START Records shown

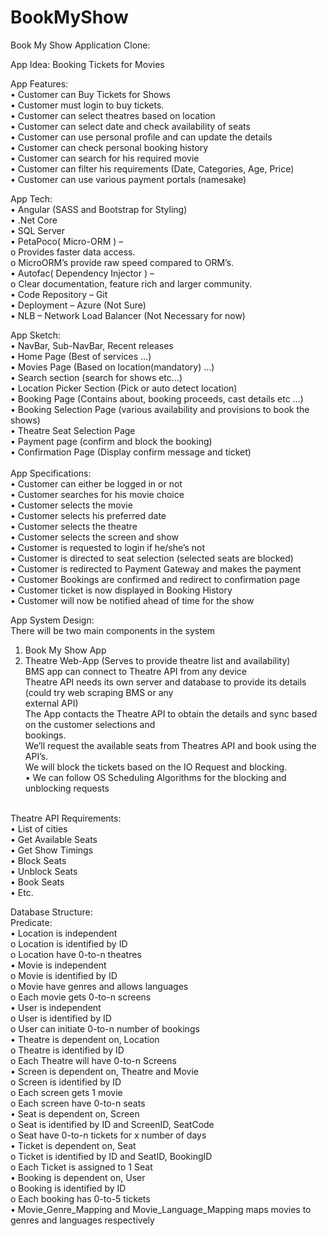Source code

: # BookMyShow

Book My Show Application Clone:

App Idea: Booking Tickets for Movies

App Features: </br>
•	Customer can Buy Tickets for Shows </br>
•	Customer must login to buy tickets. </br>
•	Customer can select theatres based on location  </br> 
•	Customer can select date and check availability of seats  </br>
•	Customer can use personal profile and can update the details  </br> 
•	Customer can check personal booking history  </br> 
•	 Customer can search for his required movie  </br> 
•	 Customer can filter his requirements (Date, Categories, Age, Price)  </br> 
•	Customer can use various payment portals (namesake)  </br> 

App Tech:  </br> 
•	Angular (SASS and Bootstrap for Styling)  </br>
•	.Net Core  </br>
•	SQL Server  </br>
•	PetaPoco( Micro-ORM ) –  </br>
o	Provides faster data access.  </br>
o	MicroORM’s provide raw speed compared to ORM’s. </br>
•	Autofac( Dependency Injector ) –  </br>
o	Clear documentation, feature rich and larger community. </br>
•	Code Repository – Git </br>
•	Deployment – Azure (Not Sure) </br>
•	NLB – Network Load Balancer (Not Necessary for now) </br>

App Sketch:  </br>
•	NavBar, Sub-NavBar, Recent releases </br>
•	Home Page (Best of services …) </br>
•	Movies Page (Based on location(mandatory) …) </br>
•	Search section (search for shows etc…) </br>
•	Location Picker Section (Pick or auto detect location) </br>
•	Booking Page (Contains about, booking proceeds, cast details etc …) </br>
•	Booking Selection Page (various availability and provisions to book the shows) </br>
•	Theatre Seat Selection Page </br>
•	Payment page (confirm and block the booking) </br>
•	Confirmation Page (Display confirm message and ticket) </br>
  </br>
App Specifications: </br>
•	Customer can either be logged in or not </br>
•	Customer searches for his movie choice </br>
•	Customer selects the movie </br>
•	Customer selects his preferred date </br>
•	Customer selects the theatre </br>
•	Customer selects the screen and show </br>
•	Customer is requested to login if he/she’s not </br>
•	Customer is directed to seat selection (selected seats are blocked) </br>
•	Customer is redirected to Payment Gateway and makes the payment </br>
•	Customer Bookings are confirmed and redirect to confirmation page </br>
•	Customer ticket is now displayed in Booking History </br>
•	Customer will now be notified ahead of time for the show </br>

App System Design: </br>
There will be two main components in the system </br>
1.	Book My Show App  </br>
2.	Theatre Web-App (Serves to provide theatre list and availability) </br>
BMS app can connect to Theatre API from any device </br>
Theatre API needs its own server and database to provide its details (could try web scraping BMS or any  </br>external API) </br>
The App contacts the Theatre API to obtain the details and sync based on the customer selections and  </br>bookings. </br>
We’ll request the available seats from Theatres API and book using the API’s. </br>
We will block the tickets based on the IO Request and blocking. </br>
•	We can follow OS Scheduling Algorithms for the blocking and unblocking requests </br>
 </br>
Theatre API Requirements:  </br>
•	List of cities </br>
•	Get Available Seats </br>
•	Get Show Timings </br>
•	Block Seats </br>
•	Unblock Seats </br>
•	Book Seats </br>
•	Etc. </br>

Database Structure: </br>
Predicate: </br>
•	Location is independent </br>
    o	Location is identified by ID </br>
    o	Location have 0-to-n theatres </br>
•	Movie is independent </br>
    o	Movie is identified by ID </br>
    o	Movie have genres and allows languages </br>
    o	Each movie gets 0-to-n screens </br>
•	User is independent </br>
    o	User is identified by ID </br>
    o	User can initiate 0-to-n number of bookings </br>
•	Theatre is dependent on, Location </br>
    o	Theatre is identified by ID </br>
    o	Each Theatre will have 0-to-n Screens </br>
•	Screen is dependent on, Theatre and Movie </br>
    o	Screen is identified by ID </br>
    o	Each screen gets 1 movie </br>
    o	Each screen have 0-to-n seats </br>
•	Seat is dependent on, Screen </br>
    o	Seat is identified by ID and ScreenID, SeatCode </br>
    o	Seat have 0-to-n tickets for x number of days </br>
•	Ticket is dependent on, Seat </br>
    o	Ticket is identified by ID and SeatID, BookingID </br>
    o	Each Ticket is assigned to 1 Seat </br>
•	Booking is dependent on, User </br>
    o	Booking is identified by ID </br>
    o	Each booking has 0-to-5 tickets </br>
•	Movie_Genre_Mapping  and Movie_Language_Mapping  maps movies to genres and languages respectively </br>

END Records shown

§ Instructions for the task
Transcribe all records verbatim, no pictures.

§ Problem solution
Source code

: # BookMyShow

Book My Show Application Clone:

App Idea: Booking Tickets for Movies

App Features: </br>
•	Customer can Buy Tickets for Shows </br>
•	Customer must login to buy tickets. </br>
•	Customer can select theatres based on location  </br> 
•	Customer can select date and check availability of seats  </br>
•	Customer can use personal profile and can update the details  </br> 
•	Customer can check personal booking history  </br> 
•	 Customer can search for his required movie  </br> 
•	 Customer can filter his requirements (Date, Categories, Age, Price)  </br> 
•	Customer can use various payment portals (namesake)  </br> 

App Tech:  </br> 
•	Angular (SASS and Bootstrap for Styling)  </br>
•	.Net Core  </br>
•	SQL Server  </br>
•	PetaPoco( Micro-ORM ) –  </br>
o	Provides faster data access.  </br>
o	MicroORM’s provide raw speed compared to ORM’s. </br>
•	Autofac( Dependency Injector ) –  </br>
o	Clear documentation, feature rich and larger community. </br>
•	Code Repository – Git </br>
•	Deployment – Azure (Not Sure) </br>
•	NLB – Network Load Balancer (Not Necessary for now) </br>

App Sketch:  </br>
•	NavBar, Sub-NavBar, Recent releases </br>
•	Home Page (Best of services …) </br>
•	Movies Page (Based on location(mandatory) …) </br>
•	Search section (search for shows etc…) </br>
•	Location Picker Section (Pick or auto detect location) </br>
•	Booking Page (Contains about, booking proceeds, cast details etc …) </br>
•	Booking Selection Page (various availability and provisions to book the shows) </br>
•	Theatre Seat Selection Page </br>
•	Payment page (confirm and block the booking) </br>
•	Confirmation Page (Display confirm message and ticket) </br>
  </br>
App Specifications: </br>
•	Customer can either be logged in or not </br>
•	Customer searches for his movie choice </br>
•	Customer selects the movie </br>
•	Customer selects his preferred date </br>
•	Customer selects the theatre </br>
•	Customer selects the screen and show </br>
•	Customer is requested to login if he/she’s not </br>
•	Customer is directed to seat selection (selected seats are blocked) </br>
•	Customer is redirected to Payment Gateway and makes the payment </br>
•	Customer Bookings are confirmed and redirect to confirmation page </br>
•	Customer ticket is now displayed in Booking History </br>
•	Customer will now be notified ahead of time for the show </br>

App System Design: </br>
There will be two main components in the system </br>
1.	Book My Show App  </br>
2.	Theatre Web-App (Serves to provide theatre list and availability) </br>
BMS app can connect to Theatre API from any device </br>
Theatre API needs its own server and database to provide its details (could try web scraping BMS or any  </br>external API) </br>
The App contacts the Theatre API to obtain the details and sync based on the customer selections and  </br>bookings. </br>
We’ll request the available seats from Theatres API and book using the API’s. </br>
We will block the tickets based on the IO Request and blocking. </br>
•	We can follow OS Scheduling Algorithms for the blocking and unblocking requests </br>
 </br>
Theatre API Requirements:  </br>
•	List of cities </br>
•	Get Available Seats </br>
•	Get Show Timings </br>
•	Block Seats </br>
•	Unblock Seats </br>
•	Book Seats </br>
•	Etc. </br>

Database Structure: </br>
Predicate: </br>
•	Location is independent </br>
    o	Location is identified by ID </br>
    o	Location have 0-to-n theatres </br>
•	Movie is independent </br>
    o	Movie is identified by ID </br>
    o	Movie have genres and allows languages </br>
    o	Each movie gets 0-to-n screens </br>
•	User is independent </br>
    o	User is identified by ID </br>
    o	User can initiate 0-to-n number of bookings </br>
•	Theatre is dependent on, Location </br>
    o	Theatre is identified by ID </br>
    o	Each Theatre will have 0-to-n Screens </br>
•	Screen is dependent on, Theatre and Movie </br>
    o	Screen is identified by ID </br>
    o	Each screen gets 1 movie </br>
    o	Each screen have 0-to-n seats </br>
•	Seat is dependent on, Screen </br>
    o	Seat is identified by ID and ScreenID, SeatCode </br>
    o	Seat have 0-to-n tickets for x number of days </br>
•	Ticket is dependent on, Seat </br>
    o	Ticket is identified by ID and SeatID, BookingID </br>
    o	Each Ticket is assigned to 1 Seat </br>
•	Booking is dependent on, User </br>
    o	Booking is identified by ID </br>
    o	Each booking has 0-to-5 tickets </br>
•	Movie_Genre_Mapping  and Movie_Language_Mapping  maps movies to genres and languages respectively </br>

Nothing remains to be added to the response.